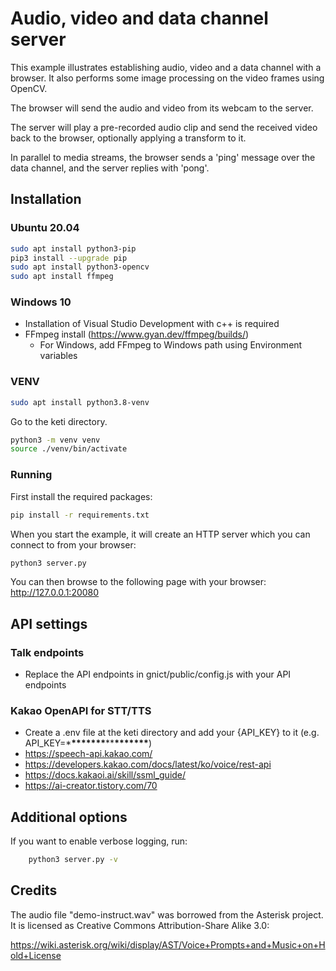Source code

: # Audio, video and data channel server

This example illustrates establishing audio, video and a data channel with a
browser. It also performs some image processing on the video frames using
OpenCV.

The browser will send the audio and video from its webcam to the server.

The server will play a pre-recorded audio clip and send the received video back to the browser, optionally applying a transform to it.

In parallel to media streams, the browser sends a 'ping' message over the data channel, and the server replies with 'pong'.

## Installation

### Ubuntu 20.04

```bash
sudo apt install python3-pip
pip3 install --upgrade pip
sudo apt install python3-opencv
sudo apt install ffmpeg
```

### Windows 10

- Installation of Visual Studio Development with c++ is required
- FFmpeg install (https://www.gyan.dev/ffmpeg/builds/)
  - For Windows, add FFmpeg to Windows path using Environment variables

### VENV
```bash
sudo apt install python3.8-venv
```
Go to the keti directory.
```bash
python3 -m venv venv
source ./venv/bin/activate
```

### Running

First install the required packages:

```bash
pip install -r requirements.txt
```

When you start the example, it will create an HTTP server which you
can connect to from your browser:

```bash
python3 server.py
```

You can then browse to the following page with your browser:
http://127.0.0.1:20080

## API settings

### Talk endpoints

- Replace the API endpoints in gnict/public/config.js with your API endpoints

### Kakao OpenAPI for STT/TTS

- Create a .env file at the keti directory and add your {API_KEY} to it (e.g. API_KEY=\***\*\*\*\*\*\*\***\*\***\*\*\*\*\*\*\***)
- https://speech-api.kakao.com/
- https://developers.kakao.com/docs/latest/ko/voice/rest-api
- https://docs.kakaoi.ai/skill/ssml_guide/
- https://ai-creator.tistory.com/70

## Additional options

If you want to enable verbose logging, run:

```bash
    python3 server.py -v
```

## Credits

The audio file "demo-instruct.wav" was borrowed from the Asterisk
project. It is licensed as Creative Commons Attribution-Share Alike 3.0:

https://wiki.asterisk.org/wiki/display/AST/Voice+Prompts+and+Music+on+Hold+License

= = = =

_DIRECTIONS_
The copy should run from the first line of the material above through the line with "### Talk endpoints", repeated exactly and without pictures.

_OUTPUT BELOW_
Source code

: # Audio, video and data channel server

This example illustrates establishing audio, video and a data channel with a
browser. It also performs some image processing on the video frames using
OpenCV.

The browser will send the audio and video from its webcam to the server.

The server will play a pre-recorded audio clip and send the received video back to the browser, optionally applying a transform to it.

In parallel to media streams, the browser sends a 'ping' message over the data channel, and the server replies with 'pong'.

## Installation

### Ubuntu 20.04

```bash
sudo apt install python3-pip
pip3 install --upgrade pip
sudo apt install python3-opencv
sudo apt install ffmpeg
```

### Windows 10

- Installation of Visual Studio Development with c++ is required
- FFmpeg install (https://www.gyan.dev/ffmpeg/builds/)
  - For Windows, add FFmpeg to Windows path using Environment variables

### VENV
```bash
sudo apt install python3.8-venv
```
Go to the keti directory.
```bash
python3 -m venv venv
source ./venv/bin/activate
```

### Running

First install the required packages:

```bash
pip install -r requirements.txt
```

When you start the example, it will create an HTTP server which you
can connect to from your browser:

```bash
python3 server.py
```

You can then browse to the following page with your browser:
http://127.0.0.1:20080

## API settings

### Talk endpoints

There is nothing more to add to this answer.